Interdisciplinary Initiatives Program Round 9 - 2018
Alice Ting, Genetics and Biology
Nirao Shah, Psychiatry & Behavioral Sciences and Neurobiology
A central question in neuroscience is how hormones, such as estrogen, regulate animal behavior at the level of synapses and circuits. The Shah lab has recently identified hormone-responsive neuronal populations in the hypothalamus that mediate distinct social behaviors between the sexes.
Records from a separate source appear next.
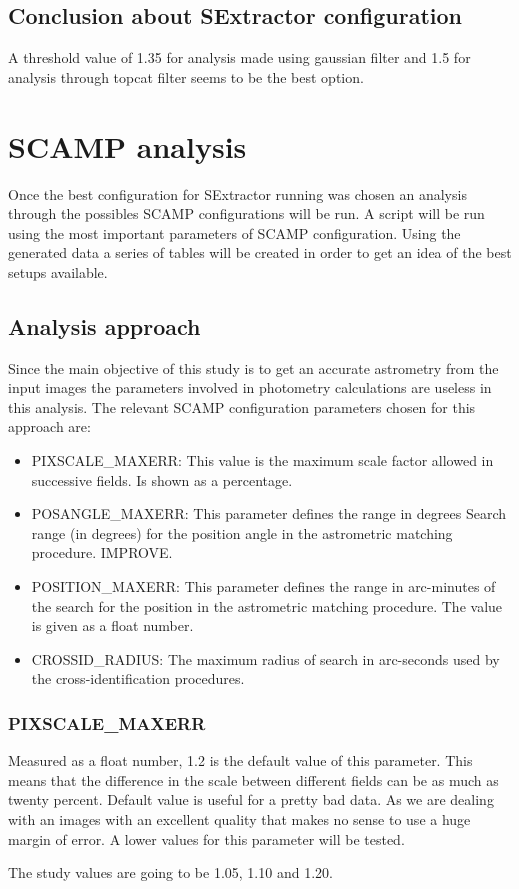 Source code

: \documentclass{article}
\begin{document}
\subsection{Conclusion about SExtractor configuration}
A threshold value of 1.35 for analysis made using gaussian filter and 1.5 for analysis through topcat filter seems to be the best option.

\section{SCAMP analysis}
Once the best configuration for SExtractor running was chosen an analysis through the possibles SCAMP configurations will be run. A script will be run using the most important parameters of SCAMP configuration. Using the generated data a series of tables will be created in order to get an idea of the best setups available.

\subsection{Analysis approach}
Since the main objective of this study is to get an accurate astrometry from the input images the parameters involved in photometry calculations are useless in this analysis.
The relevant SCAMP configuration parameters chosen for this approach are:

\begin{itemize}
\item PIXSCALE\_MAXERR: This value is the maximum scale factor allowed in successive fields. Is shown as a percentage.
\item POSANGLE\_MAXERR: This parameter defines the range in degrees Search range (in degrees) for the position angle in the astrometric matching procedure. IMPROVE.
\item POSITION\_MAXERR: This parameter defines the range in arc-minutes of the search for the position in the astrometric matching procedure. The value is given as a float number.
\item CROSSID\_RADIUS: The maximum radius of search in arc-seconds used by the cross-identification procedures.
\end{itemize}

\subsubsection{PIXSCALE\_MAXERR}
Measured as a float number, 1.2 is the default value of this parameter. This means that the difference in the scale between different fields can be as much as twenty percent. Default value is useful for a pretty bad data. As we are dealing with an images with an excellent quality that makes no sense to use a huge margin of error. A lower values for this parameter will be tested.
\par The study values are going to be 1.05, 1.10 and 1.20.
\end{document}
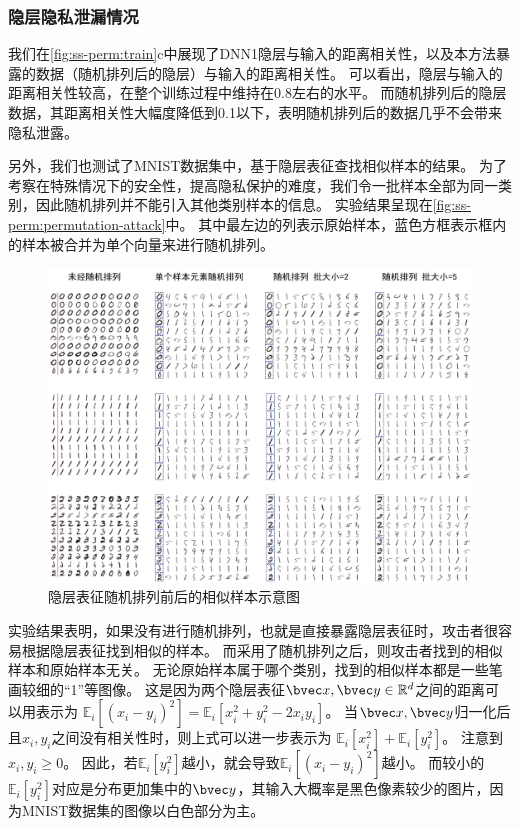 \subsubsection{隐层隐私泄漏情况}
我们在\autoref{fig:ss-perm:train}c中展现了DNN1隐层与输入的距离相关性，以及本方法暴露的数据（随机排列后的隐层）与输入的距离相关性。
%
可以看出，隐层与输入的距离相关性较高，在整个训练过程中维持在0.8左右的水平。
而随机排列后的隐层数据，其距离相关性大幅度降低到0.1以下，表明随机排列后的数据几乎不会带来隐私泄露。
%


另外，我们也测试了MNIST数据集中，基于隐层表征查找相似样本的结果。
%
为了考察在特殊情况下的安全性，提高隐私保护的难度，我们令一批样本全部为同一类别，因此随机排列并不能引入其他类别样本的信息。
%
实验结果呈现在\autoref{fig:ss-perm:permutation-attack}中。
%
其中最左边的列表示原始样本，蓝色方框表示框内的样本被合并为单个向量来进行随机排列。


\begin{figure}[h!]
    \centering
    \includegraphics[width=\linewidth]{Z_Resources/ss-perm_permutation-attack.png}
    \caption{隐层表征随机排列前后的相似样本示意图}
    \label{fig:ss-perm:permutation-attack}
\end{figure}

实验结果表明，如果没有进行随机排列，也就是直接暴露隐层表征时，攻击者很容易根据隐层表征找到相似的样本。
%
而采用了随机排列之后，则攻击者找到的相似样本和原始样本无关。
%
无论原始样本属于哪个类别，找到的相似样本都是一些笔画较细的“1”等图像。
%
这是因为两个隐层表征$\bvec x, \bvec y \in \mathbb R^d$之间的距离可以用表示为
$\mathbb E_i [(x_i - y_i)^2] = \mathbb E_i [x_i^2 + y_i^2 - 2x_i y_i]$。
%
当$\bvec x, \bvec y$归一化后且$x_i, y_i$之间没有相关性时，则上式可以进一步表示为
$\mathbb E_i [x_i^2] + \mathbb E_i [y_i^2]$。
%
注意到$x_i, y_i \ge 0$。
%
因此，若$\mathbb E_i [y_i^2]$越小，就会导致$\mathbb E_i [(x_i - y_i)^2]$越小。
%
而较小的$\mathbb E_i[y_i^2]$对应是分布更加集中的$\bvec y$，其输入大概率是黑色像素较少的图片，因为MNIST数据集的图像以白色部分为主。
%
We and others are keenly interested in identifying the downstream, postsynaptic targets of these neurons, so that we can discover the mechanisms by which these neurons guide sexually dimorphic social behaviors such as territorial aggression and reproductive displays. However, existing tools for discovering synaptically connected neurons work reliably only in the retrograde, upstream direction; and even these are associated with toxicity and miss known connections. We and the larger community of neuroscientists are urgently in need of new technologies for reliable, non-toxic transsynaptic tracing especially in the anterograde direction, so that we can discover downstream targets of functionally important neuronal populations. To address this unmet need, the Ting and Shah labs are collaborating to combine their respective expertise in chemical biology and protein engineering with mouse genetics and molecular systems neuroscience. The Ting lab will develop a collection of genetically-encoded tools for anterograde transsynaptic tracing. The tools will utilize designer proteins (that are not found endogenously) that are experimentally introduced into potential “sender” neurons and potential “receiver” neurons in distinct regions of the mammalian brain. Receiver neurons that form direct synaptic contacts with sender neurons then activate a modular responder program that enables their identification by fluorescence microscopy, functional optogenetic manipulation to assay for behavioral salience, and unbiased molecular fingerprinting for future studies. These tools will be utilized by the Shah lab to identify the downstream, anterograde targets of hypothalamic neurons to understand how these neurons regulate sex differences in social behaviors at the circuit level. If we are successful, the outcome of this project should be two-fold: (1) a transformative toolkit of genetically-encoded reagents for transsynaptic tracing in the mammalian brain; and (2) discovery of new circuit elements in the mammalian brain that enable shared neurons to mediate distinct behaviors in the two sexes.